Exercise details
From the entries below, please gather each line containing the string "will".

Plain-text document sources

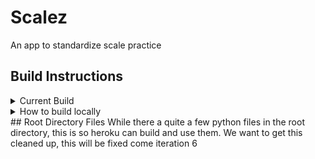 # Scalez
An app to standardize scale practice

## Build Instructions
<details><summary>Current Build</summary>
	<ol>
		<li> Clone the project
		<li> Open the XCode project - `/frontend/Scalez/Scalez/` - in XCode and build for an iOS 12 iPhone Simulator
		<li> Follow the on-screen instructions
	</ol>
	 __NOTE:__ This build is connected to our Heroku deployment. If you'd like to implement your own backend, change the host used by the login and create account pages. Likewise, if you'd like to build your own frontend, you can use our API found at `/API/Scalez.postman_collection.json`, and host <a href="https://testdeployment-scalez.herokuapp.com">here</a>
</details>
<details><summary>How to build locally</summary>
	<ol>
		<li> Set up a database of SQLite or Postgres
		<li> With the Database set up, go into command line and set the `DATABASE_URL`
		enviornment variable to match your newly created database
		<li> From the root folder run `python db_create.py` this will generate the tables in the database
		<li> Set the `FLASK_APP` enviornment variable to `server.py`
		<li> Make sure that all the requirements that are found in requirments.txt are
		installed
		<li> Finally enter `flask run` in the command line, this should start the server
	</ol>
</details>
## Root Directory Files
While there a quite a few python files in the root directory, this is so heroku can build and use them. We want to get this cleaned up, this will be fixed come iteration 6
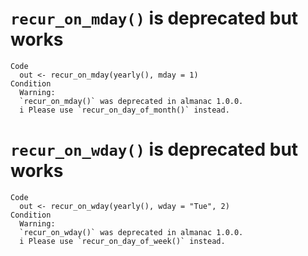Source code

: # `recur_on_mday()` is deprecated but works

    Code
      out <- recur_on_mday(yearly(), mday = 1)
    Condition
      Warning:
      `recur_on_mday()` was deprecated in almanac 1.0.0.
      i Please use `recur_on_day_of_month()` instead.

# `recur_on_wday()` is deprecated but works

    Code
      out <- recur_on_wday(yearly(), wday = "Tue", 2)
    Condition
      Warning:
      `recur_on_wday()` was deprecated in almanac 1.0.0.
      i Please use `recur_on_day_of_week()` instead.

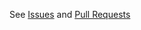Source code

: See [Issues](https://trivy.dev/latest/community/contribute/issue/) and [Pull Requests](https://trivy.dev/latest/community/contribute/pr/)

Solution to the problem
		<li> From the root folder run `python db_create.py` this will generate the tables in the database
While there a quite a few python files in the root directory, this is so heroku can build and use them. We want to get this cleaned up, this will be fixed come iteration 6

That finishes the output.